Direktur Jenderal Minyak dan Gas Bumi Ego Syahrial di Kantor Bea Cukai, Kamis (16/11) mengatakan industri migas mencapai puncak produksi pada 1977 di mana produksi minyak sebesar 1,7 juta barel per hari. Saat ini, produksi minyak hanya sekitar 800 ribu barel per hari. Padahal, kebutuhan mencapai 1,6 juta barel sehingga harus dilakukan impor.
Untuk mengembalikan industri migas Indonesia ke puncak produksi, dibutuhkan percepatan. Oleh karena itu, Kementerian ESDM menyambut baik sinergi bersama Ditjen Bea Cukai, SKK Migas dan PP INSW untuk mengembangkan integrasi sistem informasi dalam rangka pemberian fasilitas fiskal atas impor barang operasi keperluan Kontraktor Kontrak Kerja Sama (KKKS) untuk kegiatan usaha hulu migas.
Sebelum adanya sinergi, KKKS membutuhkan enam kali transaksi dalam pengurusan impor barang. Setelah terintegrasi, maka hanya menjadi dua kali atau Iebih cepat 66 persen. Sementara untuk total waktu yang dibutuhkan dalam pengurusan fasilitas ini hanya akan menjadi 24 hari kerja atau kurang Iebih 42,8 persen Iebih cepat.
"Kementerian ESDM sangat menyambut baik inisiatif ini. Akhirnya kita berempat (Ditjen Migas, Ditjen Bea Cukai, SKK Migasnya dan PP ISNW) bisa kumpul di sini karena ini adalah tujuan utama kita, membuat industri hulu migas kita kembali lagi ke puncak (produksi)," ujar Ego dalam keterangan tertulisnya, Jumat (17/11).

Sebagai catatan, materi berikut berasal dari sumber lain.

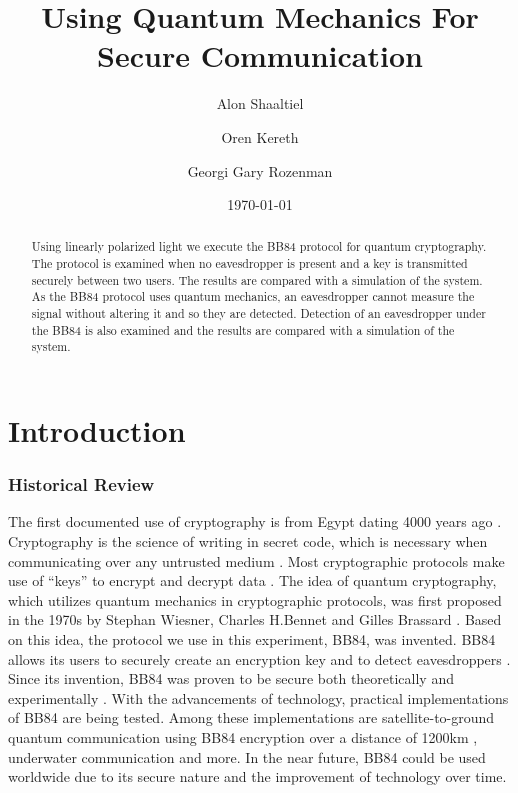 \documentclass[reprint,amsmath,amssymb,aps, prl,superscriptaddress]{revtex4-2}
\begin{document}
\title{Using Quantum Mechanics For Secure Communication}
\author{Alon Shaaltiel}
\author{Oren Kereth}
\author{Georgi Gary Rozenman}
\date{\today}
\begin{abstract}
Using linearly polarized light we execute the BB84 protocol
for quantum cryptography. The protocol is examined when no eavesdropper
is present and a key is transmitted securely between two users. The
results are compared with a simulation of the system. As the BB84
protocol uses quantum mechanics, an eavesdropper cannot measure the
signal without altering it and so they are detected. Detection of
an eavesdropper under the BB84 is also examined and the results are
compared with a simulation of the system.
\end{abstract}
\maketitle
\newcommand{\de}{^{\circ}}
\newcommand\Ket[1]{\ket{#1}}%
\renewcommand*{\thesection}{\arabic{section}}
\renewcommand*{\thesubsection}{\arabic{section}.\arabic{subsection}}
\part*{Introduction}

\section*{Historical Review}

The first documented use of cryptography is from Egypt dating 4000 years ago \cite{FirstdocumenteduseofCrypto}. Cryptography is the science of writing in secret code, which is necessary when communicating over any untrusted medium \cite{Cryptodorigins}. Most cryptographic protocols make use of ``keys'' to encrypt and decrypt data \cite{CryptoKeys}. The idea of quantum cryptography, which utilizes quantum mechanics in cryptographic protocols, was first proposed in the 1970s by Stephan Wiesner, Charles H.Bennet and Gilles Brassard \cite{QuantumCryptoOrigin}. Based on this idea, the protocol we use  in this experiment, BB84, was invented. BB84 allows its users to securely create an encryption key and to detect eavesdroppers \cite{ORIGINALBB84}. Since its invention, BB84 was proven to be secure both theoretically and experimentally \cite{BB84SECURETheory,BB84SECUREExperiment}. With the advancements of technology, practical implementations of BB84 are being tested. Among these implementations are satellite-to-ground quantum communication using BB84 encryption over a distance of 1200km \cite{BB84Satellite}, underwater communication\cite{BB84underwater1,BB84underwater2} and more. In the near future, BB84 could be used worldwide due to its secure nature and the improvement of technology over time. 
\end{document}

Ego melanjutkan, industri migas bukanlah industri yang hanya membutuhkan waktu 1 hingga 2 tahun. Untuk sampai mendapatkan minyak, dibutuhkan waktu sekitar 10 tahun. Dengan masa kontrak 30 tahun, maka waktu untuk berproduksi tersisa sekitar 20 tahun. Karena itu, dibutuhkan dukungan agar kegiatan ini dapat berjalan lancar.
"Jadi kalau para KKKS ini dalam prosesnya dia sudah bekerja keras, waktu yang dibutuhkan lama, dan tidak kita bantu dengan langkah-langkah percepatan seperti ini, artinya kita membiarkan (industri lambat). Kita tidak bisa bilang kembali ke produksi 1,7 barel per hari," katanya.
Integrasi sistem informasi antar kementerian atau lembaga ini merupakan Iangkah awal yang nantinya akan dilanjutkan dengan integrasi sistem informasi dengan Direktorat Jenderal Pajak, Direktorat Jenderal Kekayaan Negara, dan Direktorat Jenderal Anggaran untuk kegiatan hulu migas, sehingga diharapkan ke depannya pemanfaatan data untuk kepentingan cost recovery, penilaian asset Barang Milik Negara (BMN) serta penghitungan PPh Migas dan PNBP migas dapat Iebih akurat.